With all of my applications turned in and out of my hands I am now playing the waiting game, which is actually my third favorite game behind Yahtzee and Are These Leftovers Still Good?  The waiting game consists of me sitting back and doing whatever I want to do until I regrettably receive some kind of "word", meaning the waiting game is over and I have to do stuff again, stuff like make decisions—damn it.


I'm the the dog, the muffins are grad school, now where do I find the guy who accidently bumps the table?

I should point out that I actually completed my applications about a week before I made my claim as being “officially done”.  The week following my applications was spent e-mailing faculty members in my creative nonfiction field from each school to let them know that I am applying.  In some of these e-mails I commented on some of these profs' work, legitimately, in others I commented on their work, not so legitimately, while in others I simply said that I “enjoyed” their work and looked forward to working with them should I be admitted.  Out of all of the games, sincerity may be the most dangerous game—aside from hunting human beings, of course—but if you can win that, then hurrah!  But in all sincerity (is it?), it’s best to stay as honest and brief as possible because the real purpose of these e-mails  is simply get on these people’s respective radars.

This = Grad School?
Upon speaking with a former undergrad professor prior to starting my application bonanza, he told me that of nearly equal importance to submitting a good app was getting my name onto the collective tongue of the selection committee.  He told me about another former student who got accepted with an article detailing the origins of urinal cakes.  For the ladies in the audience, and the less-observant men, urinal cakes are the scented lumps of wax in the basins of urinals that attempt to prevent urinals from smelling like, well, urinals.
       
Maybe this piece was simply stellar and worthy of granting this guy admittance to the program on his own volition, but at the very least, it made him stand out among the hundreds of other applicants.  Selection committees could put a “face” to this guy’s name;


“What about Bill?” one might ask.


“Bill?  Oh, the Urinal Cake Guy, yeah, he was interesting.  Very interesting.”
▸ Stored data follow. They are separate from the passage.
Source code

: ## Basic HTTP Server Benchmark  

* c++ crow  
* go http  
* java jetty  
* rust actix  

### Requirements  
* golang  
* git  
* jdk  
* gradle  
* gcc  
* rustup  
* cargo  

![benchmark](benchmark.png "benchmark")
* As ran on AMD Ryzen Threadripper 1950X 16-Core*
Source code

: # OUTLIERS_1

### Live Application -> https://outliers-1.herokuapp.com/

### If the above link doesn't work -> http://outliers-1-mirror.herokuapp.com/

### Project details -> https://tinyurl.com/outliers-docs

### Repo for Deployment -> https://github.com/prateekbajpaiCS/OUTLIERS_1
Good or bad, any publicity is good publicity.  Maybe your piece is pretty good, but when competing with a whole load of other “pretty good” pieces, it becomes forgettable and they can’t accept you if they can’t remember you.
       
It’d be great to believe that my pieces are unique, memorable, and flat-out good enough to merit my acceptance on their own, but with less than a 5% chance of earning that acceptance, I’m going to pump up those odds as much as I can.
       
Some faculty members have responded, some have responded warmly, while others haven’t said nuthin'.  But again, even if they only recognize my name as something they sent to the trash then I’m on the radar.  And that's the name of the game--Yahtzee! 

Wednesday, January 18, 2012

I-I Think It's Over?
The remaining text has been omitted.